◆ Entries shown
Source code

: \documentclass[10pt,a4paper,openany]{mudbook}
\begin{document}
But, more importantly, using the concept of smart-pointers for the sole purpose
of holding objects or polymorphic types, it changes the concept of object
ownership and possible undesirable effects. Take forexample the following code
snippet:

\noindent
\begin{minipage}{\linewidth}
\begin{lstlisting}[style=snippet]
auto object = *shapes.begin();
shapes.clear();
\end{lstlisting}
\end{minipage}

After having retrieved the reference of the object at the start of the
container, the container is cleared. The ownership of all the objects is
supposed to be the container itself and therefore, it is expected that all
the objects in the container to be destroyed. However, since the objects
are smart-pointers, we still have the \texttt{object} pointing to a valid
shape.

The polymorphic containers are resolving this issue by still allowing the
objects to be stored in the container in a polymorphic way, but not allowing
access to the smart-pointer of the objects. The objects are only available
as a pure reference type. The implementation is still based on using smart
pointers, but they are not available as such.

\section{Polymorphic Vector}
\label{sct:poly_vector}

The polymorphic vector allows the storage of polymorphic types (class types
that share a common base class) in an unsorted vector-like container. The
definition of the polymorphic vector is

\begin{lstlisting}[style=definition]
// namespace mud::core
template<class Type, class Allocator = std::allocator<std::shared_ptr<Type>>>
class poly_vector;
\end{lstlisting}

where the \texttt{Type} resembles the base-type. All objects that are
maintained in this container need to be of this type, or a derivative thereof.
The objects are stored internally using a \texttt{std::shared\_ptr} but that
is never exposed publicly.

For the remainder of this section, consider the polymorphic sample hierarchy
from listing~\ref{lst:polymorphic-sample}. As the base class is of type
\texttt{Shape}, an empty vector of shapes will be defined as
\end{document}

* * *

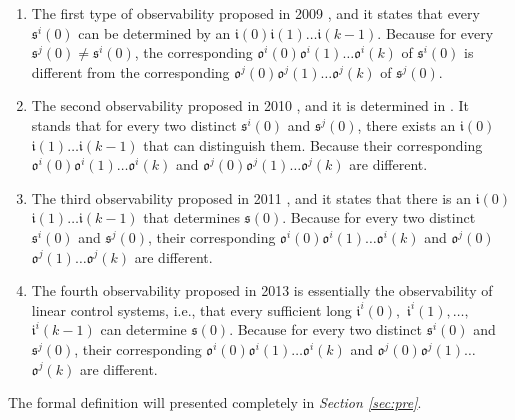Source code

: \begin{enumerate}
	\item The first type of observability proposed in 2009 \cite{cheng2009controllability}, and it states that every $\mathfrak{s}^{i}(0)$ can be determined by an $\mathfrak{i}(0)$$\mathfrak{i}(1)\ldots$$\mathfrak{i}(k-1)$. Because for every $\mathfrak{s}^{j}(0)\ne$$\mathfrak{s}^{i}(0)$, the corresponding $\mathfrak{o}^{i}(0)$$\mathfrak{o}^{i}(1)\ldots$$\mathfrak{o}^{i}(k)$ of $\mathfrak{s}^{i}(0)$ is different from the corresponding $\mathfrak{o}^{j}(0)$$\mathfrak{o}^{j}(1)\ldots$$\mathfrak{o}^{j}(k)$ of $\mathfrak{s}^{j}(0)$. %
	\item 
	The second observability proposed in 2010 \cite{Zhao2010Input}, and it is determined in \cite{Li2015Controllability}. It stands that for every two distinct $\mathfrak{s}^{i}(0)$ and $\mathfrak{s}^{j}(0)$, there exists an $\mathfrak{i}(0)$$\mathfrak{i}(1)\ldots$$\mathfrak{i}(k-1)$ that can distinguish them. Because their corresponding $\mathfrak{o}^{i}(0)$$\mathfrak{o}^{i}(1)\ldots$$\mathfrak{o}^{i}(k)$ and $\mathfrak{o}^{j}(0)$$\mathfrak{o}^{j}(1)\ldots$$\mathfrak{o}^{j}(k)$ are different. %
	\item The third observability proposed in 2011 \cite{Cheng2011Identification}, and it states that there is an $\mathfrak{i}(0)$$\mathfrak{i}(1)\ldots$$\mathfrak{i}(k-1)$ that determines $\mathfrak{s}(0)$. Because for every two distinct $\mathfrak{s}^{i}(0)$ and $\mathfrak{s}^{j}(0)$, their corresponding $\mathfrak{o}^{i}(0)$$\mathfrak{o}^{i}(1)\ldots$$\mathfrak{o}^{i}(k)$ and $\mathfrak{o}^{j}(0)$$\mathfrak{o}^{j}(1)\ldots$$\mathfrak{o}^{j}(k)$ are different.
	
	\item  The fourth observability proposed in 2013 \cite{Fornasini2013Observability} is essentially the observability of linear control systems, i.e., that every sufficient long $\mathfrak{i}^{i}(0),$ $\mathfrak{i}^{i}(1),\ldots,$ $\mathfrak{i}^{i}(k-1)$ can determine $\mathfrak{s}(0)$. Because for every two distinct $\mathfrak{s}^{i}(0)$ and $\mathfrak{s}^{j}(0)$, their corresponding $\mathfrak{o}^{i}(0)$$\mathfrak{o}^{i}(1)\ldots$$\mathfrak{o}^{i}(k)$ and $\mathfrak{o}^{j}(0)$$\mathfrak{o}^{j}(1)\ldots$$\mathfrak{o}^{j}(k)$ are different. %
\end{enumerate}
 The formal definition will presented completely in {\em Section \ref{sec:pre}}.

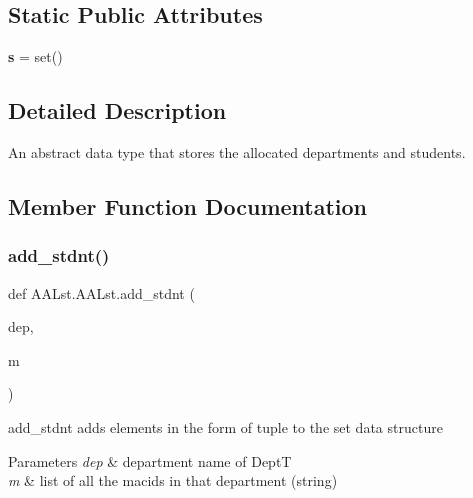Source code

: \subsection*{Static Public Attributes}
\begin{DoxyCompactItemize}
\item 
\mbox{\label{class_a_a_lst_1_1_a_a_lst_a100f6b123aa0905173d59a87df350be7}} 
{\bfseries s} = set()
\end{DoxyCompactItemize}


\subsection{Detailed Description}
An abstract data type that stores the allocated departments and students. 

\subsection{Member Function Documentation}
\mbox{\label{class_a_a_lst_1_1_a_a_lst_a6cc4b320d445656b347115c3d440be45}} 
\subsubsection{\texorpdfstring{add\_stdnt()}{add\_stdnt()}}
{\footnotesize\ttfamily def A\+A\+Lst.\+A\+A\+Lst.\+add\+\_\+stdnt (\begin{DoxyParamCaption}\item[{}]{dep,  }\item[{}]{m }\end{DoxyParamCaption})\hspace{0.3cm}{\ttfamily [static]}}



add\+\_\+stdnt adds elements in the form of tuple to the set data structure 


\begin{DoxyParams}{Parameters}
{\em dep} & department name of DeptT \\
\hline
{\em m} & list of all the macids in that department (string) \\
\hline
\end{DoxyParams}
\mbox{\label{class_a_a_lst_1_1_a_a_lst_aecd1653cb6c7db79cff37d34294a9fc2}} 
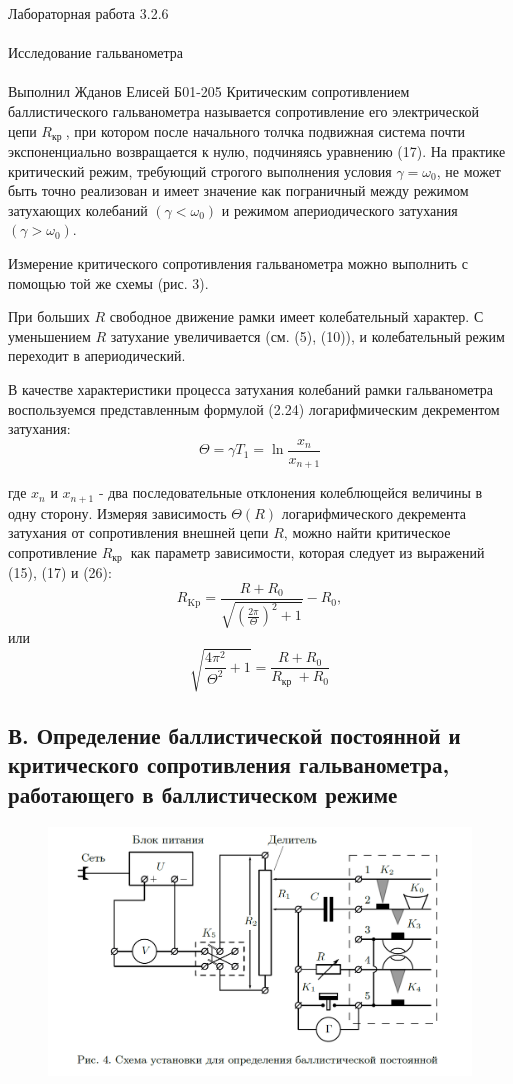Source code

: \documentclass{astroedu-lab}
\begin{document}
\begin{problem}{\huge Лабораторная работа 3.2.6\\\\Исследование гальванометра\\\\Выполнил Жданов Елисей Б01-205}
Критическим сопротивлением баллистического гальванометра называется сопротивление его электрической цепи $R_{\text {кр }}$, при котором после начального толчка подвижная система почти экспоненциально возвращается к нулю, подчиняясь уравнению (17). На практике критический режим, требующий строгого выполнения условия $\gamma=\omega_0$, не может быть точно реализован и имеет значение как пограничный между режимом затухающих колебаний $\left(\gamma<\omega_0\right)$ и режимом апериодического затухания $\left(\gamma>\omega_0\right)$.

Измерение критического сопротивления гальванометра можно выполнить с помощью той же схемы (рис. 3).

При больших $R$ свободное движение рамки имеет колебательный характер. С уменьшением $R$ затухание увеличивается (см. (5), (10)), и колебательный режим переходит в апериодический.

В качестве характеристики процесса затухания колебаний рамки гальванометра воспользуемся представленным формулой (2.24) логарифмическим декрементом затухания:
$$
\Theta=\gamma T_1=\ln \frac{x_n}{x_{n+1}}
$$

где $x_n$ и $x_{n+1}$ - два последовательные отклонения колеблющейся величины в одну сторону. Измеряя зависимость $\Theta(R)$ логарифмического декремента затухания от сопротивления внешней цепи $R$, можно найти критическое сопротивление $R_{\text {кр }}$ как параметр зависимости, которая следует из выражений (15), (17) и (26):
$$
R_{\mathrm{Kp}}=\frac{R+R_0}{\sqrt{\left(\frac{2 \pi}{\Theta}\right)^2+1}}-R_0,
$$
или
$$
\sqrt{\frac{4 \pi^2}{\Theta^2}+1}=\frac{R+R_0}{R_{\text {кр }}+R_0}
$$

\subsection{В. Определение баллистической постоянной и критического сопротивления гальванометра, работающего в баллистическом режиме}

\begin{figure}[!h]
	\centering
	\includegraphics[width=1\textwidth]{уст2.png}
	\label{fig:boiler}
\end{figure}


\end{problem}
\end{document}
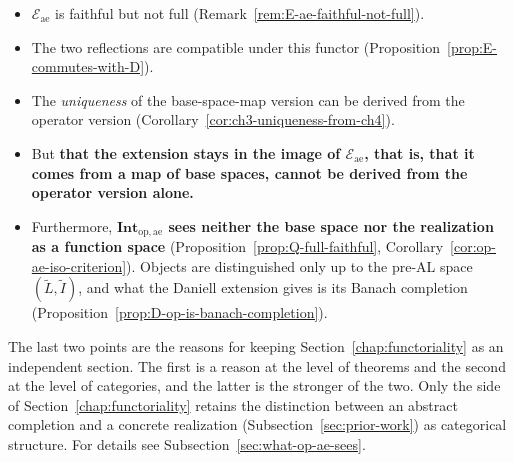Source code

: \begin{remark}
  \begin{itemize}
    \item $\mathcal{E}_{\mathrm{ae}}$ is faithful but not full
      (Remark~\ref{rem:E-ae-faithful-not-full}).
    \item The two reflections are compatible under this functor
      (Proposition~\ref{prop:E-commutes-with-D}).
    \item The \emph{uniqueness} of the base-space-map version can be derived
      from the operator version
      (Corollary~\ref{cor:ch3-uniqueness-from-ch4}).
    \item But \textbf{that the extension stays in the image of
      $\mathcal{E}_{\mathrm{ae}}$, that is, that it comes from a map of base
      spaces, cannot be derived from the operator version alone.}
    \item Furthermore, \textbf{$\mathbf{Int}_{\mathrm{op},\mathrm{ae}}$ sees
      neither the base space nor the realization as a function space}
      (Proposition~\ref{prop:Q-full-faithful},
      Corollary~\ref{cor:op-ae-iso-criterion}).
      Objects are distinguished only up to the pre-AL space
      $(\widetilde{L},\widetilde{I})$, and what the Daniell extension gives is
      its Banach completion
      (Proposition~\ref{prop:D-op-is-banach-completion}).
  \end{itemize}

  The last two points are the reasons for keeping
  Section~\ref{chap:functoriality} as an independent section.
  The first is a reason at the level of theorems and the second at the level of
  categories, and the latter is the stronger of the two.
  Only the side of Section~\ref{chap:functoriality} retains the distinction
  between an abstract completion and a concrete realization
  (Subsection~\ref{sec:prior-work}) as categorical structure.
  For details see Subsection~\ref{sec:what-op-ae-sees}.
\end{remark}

==

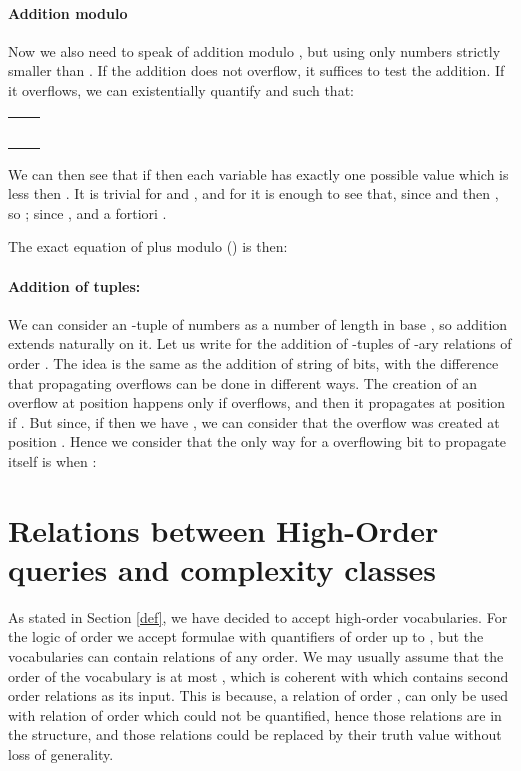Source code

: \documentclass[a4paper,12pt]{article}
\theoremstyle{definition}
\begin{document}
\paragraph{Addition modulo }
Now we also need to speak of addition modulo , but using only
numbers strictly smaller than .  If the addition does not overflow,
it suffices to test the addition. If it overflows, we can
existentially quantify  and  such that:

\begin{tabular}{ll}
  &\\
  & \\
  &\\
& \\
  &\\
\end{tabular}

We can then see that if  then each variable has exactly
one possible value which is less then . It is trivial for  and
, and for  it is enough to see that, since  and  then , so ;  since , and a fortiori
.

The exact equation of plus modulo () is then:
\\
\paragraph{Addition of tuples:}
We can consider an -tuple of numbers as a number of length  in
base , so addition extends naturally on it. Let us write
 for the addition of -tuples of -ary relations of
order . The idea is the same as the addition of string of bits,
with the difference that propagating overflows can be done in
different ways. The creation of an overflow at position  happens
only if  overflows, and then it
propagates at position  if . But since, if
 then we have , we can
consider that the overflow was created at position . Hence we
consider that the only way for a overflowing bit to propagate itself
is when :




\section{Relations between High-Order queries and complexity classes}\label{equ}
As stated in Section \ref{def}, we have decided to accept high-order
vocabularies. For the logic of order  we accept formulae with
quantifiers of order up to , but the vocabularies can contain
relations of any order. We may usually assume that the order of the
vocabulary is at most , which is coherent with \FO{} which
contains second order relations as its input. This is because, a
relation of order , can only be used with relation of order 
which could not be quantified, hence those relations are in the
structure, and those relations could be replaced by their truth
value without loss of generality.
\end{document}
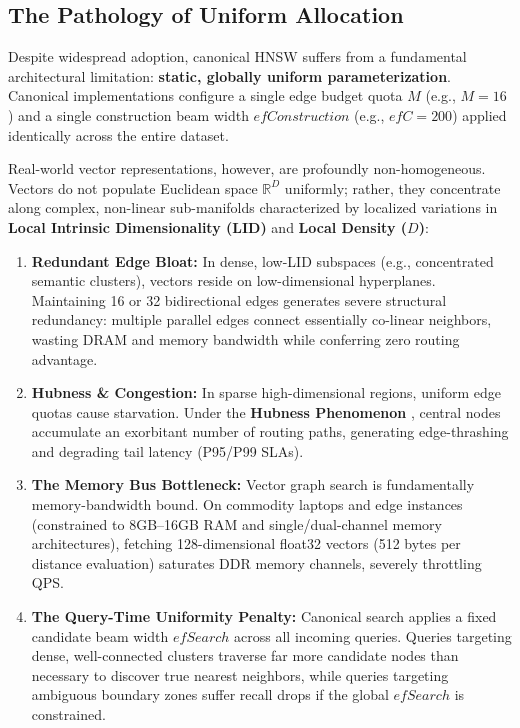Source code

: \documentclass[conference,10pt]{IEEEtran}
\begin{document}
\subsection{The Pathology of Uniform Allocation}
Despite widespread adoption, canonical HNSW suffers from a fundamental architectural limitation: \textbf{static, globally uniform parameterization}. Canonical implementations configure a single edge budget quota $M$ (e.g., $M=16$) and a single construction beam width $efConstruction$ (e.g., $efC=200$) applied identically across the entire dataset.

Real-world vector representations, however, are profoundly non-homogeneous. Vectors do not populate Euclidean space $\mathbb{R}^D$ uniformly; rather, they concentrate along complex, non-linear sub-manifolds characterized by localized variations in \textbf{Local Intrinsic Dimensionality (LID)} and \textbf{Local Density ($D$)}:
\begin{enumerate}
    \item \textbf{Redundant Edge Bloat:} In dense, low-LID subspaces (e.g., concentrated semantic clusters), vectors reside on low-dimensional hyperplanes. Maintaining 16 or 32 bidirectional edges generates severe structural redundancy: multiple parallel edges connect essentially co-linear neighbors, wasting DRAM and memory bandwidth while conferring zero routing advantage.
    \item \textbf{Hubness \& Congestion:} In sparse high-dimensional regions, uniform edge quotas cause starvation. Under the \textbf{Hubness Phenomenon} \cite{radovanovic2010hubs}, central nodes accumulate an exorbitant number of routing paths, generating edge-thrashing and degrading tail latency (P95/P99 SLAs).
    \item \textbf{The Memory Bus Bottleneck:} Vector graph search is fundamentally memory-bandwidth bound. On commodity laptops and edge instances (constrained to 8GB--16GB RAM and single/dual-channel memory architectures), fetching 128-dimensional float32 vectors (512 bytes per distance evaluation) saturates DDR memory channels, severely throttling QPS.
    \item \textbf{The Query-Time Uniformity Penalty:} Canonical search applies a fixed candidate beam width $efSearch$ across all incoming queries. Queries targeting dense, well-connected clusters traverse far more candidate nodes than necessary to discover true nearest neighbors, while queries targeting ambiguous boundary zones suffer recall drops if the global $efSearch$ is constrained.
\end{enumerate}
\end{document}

◆ Exercise aim
Scan the preceding listing for lines that contain the word "have". Give only how many there are.

◆ Output
3